“… stop, you’re frightening me…”
“… I THINK YOU TOO STUPID TO BE FRIGHTENED OF ME, LITTLE MOGGY. BUT ONE TURN, I SHALL TEACH YOU THERE IS A PRICE FOR OWNING TOO MUCH MOUTH AND NOT ENOUGH TEETH…”
“… tell me, dear mongrel, do you practice these blunt little threats when you’re alone, or do you simply improvise…?”
Mia frowned, her tolerance of the not-cat’s sarcasm at an all-time low.
“Mister Kindly, go watch the Nest. Come fetch me if Furian stirs.”
“… you send me away…?”
“… O, MY HEART BLEEDS…”
“… we have no hearts, you idiotic mutt…”
“… BE SURE TO REMIND ME OF THAT, WHEN I AM EATING YOURS…”

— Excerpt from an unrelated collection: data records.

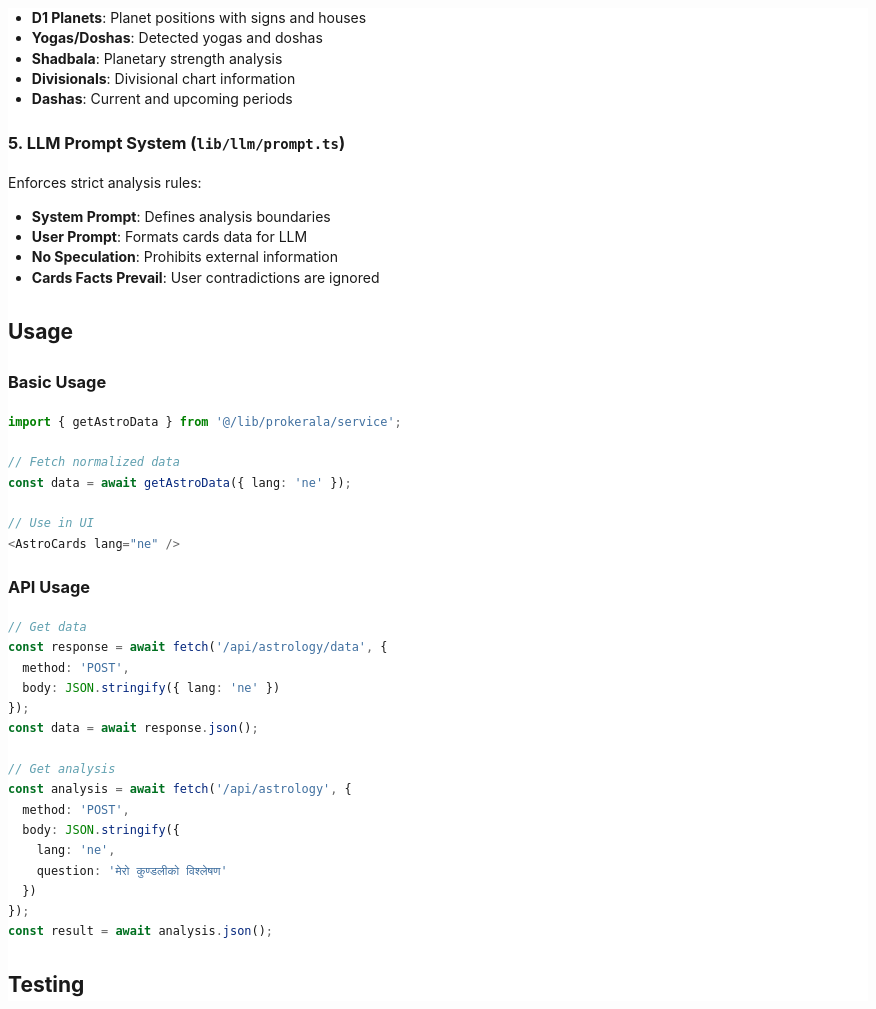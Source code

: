 - **D1 Planets**: Planet positions with signs and houses
- **Yogas/Doshas**: Detected yogas and doshas
- **Shadbala**: Planetary strength analysis
- **Divisionals**: Divisional chart information
- **Dashas**: Current and upcoming periods

### 5. LLM Prompt System (`lib/llm/prompt.ts`)

Enforces strict analysis rules:

- **System Prompt**: Defines analysis boundaries
- **User Prompt**: Formats cards data for LLM
- **No Speculation**: Prohibits external information
- **Cards Facts Prevail**: User contradictions are ignored

## Usage

### Basic Usage

```typescript
import { getAstroData } from '@/lib/prokerala/service';

// Fetch normalized data
const data = await getAstroData({ lang: 'ne' });

// Use in UI
<AstroCards lang="ne" />
```

### API Usage

```typescript
// Get data
const response = await fetch('/api/astrology/data', {
  method: 'POST',
  body: JSON.stringify({ lang: 'ne' })
});
const data = await response.json();

// Get analysis
const analysis = await fetch('/api/astrology', {
  method: 'POST',
  body: JSON.stringify({ 
    lang: 'ne', 
    question: 'मेरो कुण्डलीको विश्लेषण' 
  })
});
const result = await analysis.json();
```

## Testing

The shadowcat hissed, and the shadowwolf growled. But with a ripple in the black about her feet, Mia felt her passenger depart. She knelt and ran her hands through Eclipse, fancying the slightest whisper of cool velvet beneath her fingertips.
“All is well?”
Eclipse’s hackles were still up, but under Mia’s touch, she slowly quietened. Licking her mistress’s hand with a translucent tongue, the shadowwolf spoke softly.
“… IT IS WELL. BETTER NOW THAT YOU ARE HERE. HOW ARE YOUR WOUNDS…?”
Mia touched the bandage at her face, grimacing. “Well enough.”
“… YOU SEEM SAD…?”
“Perhaps a little.”
“… DO WE NEED TO HURT ANYONE…?”
“I need you to stay here, Eclipse. Keep watch on the street, aye?”
“… AS YOU WISH…”
Mia smiled, began trudging down the alleyway, glad at least one of her daemons was content to do what it was told. As she walked farther and farther away, climbed up the downspout to the balcony outside Ashlinn’s window, she felt Eclipse’s hold on her begin to fade, and butterflies begin creeping into her belly. It was still an unfamiliar sensation, cold and sickly and slick. It made her feel small. It made her feel weak.
Black Mother, she loathed being afraid.
She crouched by the window, fist poised over the glass. The hateful sensation of lice crawling in her belly. Cold sweat stinging in the stitches at her cheek. Gritting her teeth, she dragged up the nerve from the bottom of her feet and knocked softly.
The window opened and Ashlinn stood there, bathed in the burning sunslight. For a moment, Mia forgot the blood, the death, the fear, simply drinking in the sight of her. This girl who’d risked her life again—gathering information in Whitekeep, weakening the Exile’s blades to even the odds, following Mia across the Republic and back without flinching.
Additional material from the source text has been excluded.